Start of Block

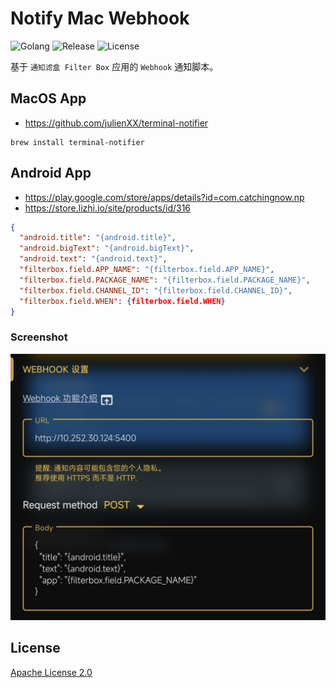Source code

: # Notify Mac Webhook

![Golang](https://img.shields.io/github/actions/workflow/status/starudream/notify-mac-webhook/golang.yml?label=golang&style=for-the-badge)
![Release](https://img.shields.io/github/v/release/starudream/notify-mac-webhook?include_prereleases&sort=semver&style=for-the-badge)
![License](https://img.shields.io/github/license/starudream/notify-mac-webhook?style=for-the-badge)

基于 `通知滤盒 Filter Box` 应用的 `Webhook` 通知脚本。

## MacOS App

- https://github.com/julienXX/terminal-notifier

```shell
brew install terminal-notifier
```

## Android App

- https://play.google.com/store/apps/details?id=com.catchingnow.np
- https://store.lizhi.io/site/products/id/316

```json
{
  "android.title": "{android.title}",
  "android.bigText": "{android.bigText}",
  "android.text": "{android.text}",
  "filterbox.field.APP_NAME": "{filterbox.field.APP_NAME}",
  "filterbox.field.PACKAGE_NAME": "{filterbox.field.PACKAGE_NAME}",
  "filterbox.field.CHANNEL_ID": "{filterbox.field.CHANNEL_ID}",
  "filterbox.field.WHEN": {filterbox.field.WHEN}
}
```

### Screenshot

![screenshot](./docs/app.jpg)

## License

[Apache License 2.0](./LICENSE)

End of Block

## Problem statement
Wherever the string "terminal" occurs in a line of the listing above, count that line, and report only the total.

## Answer to the exercise
2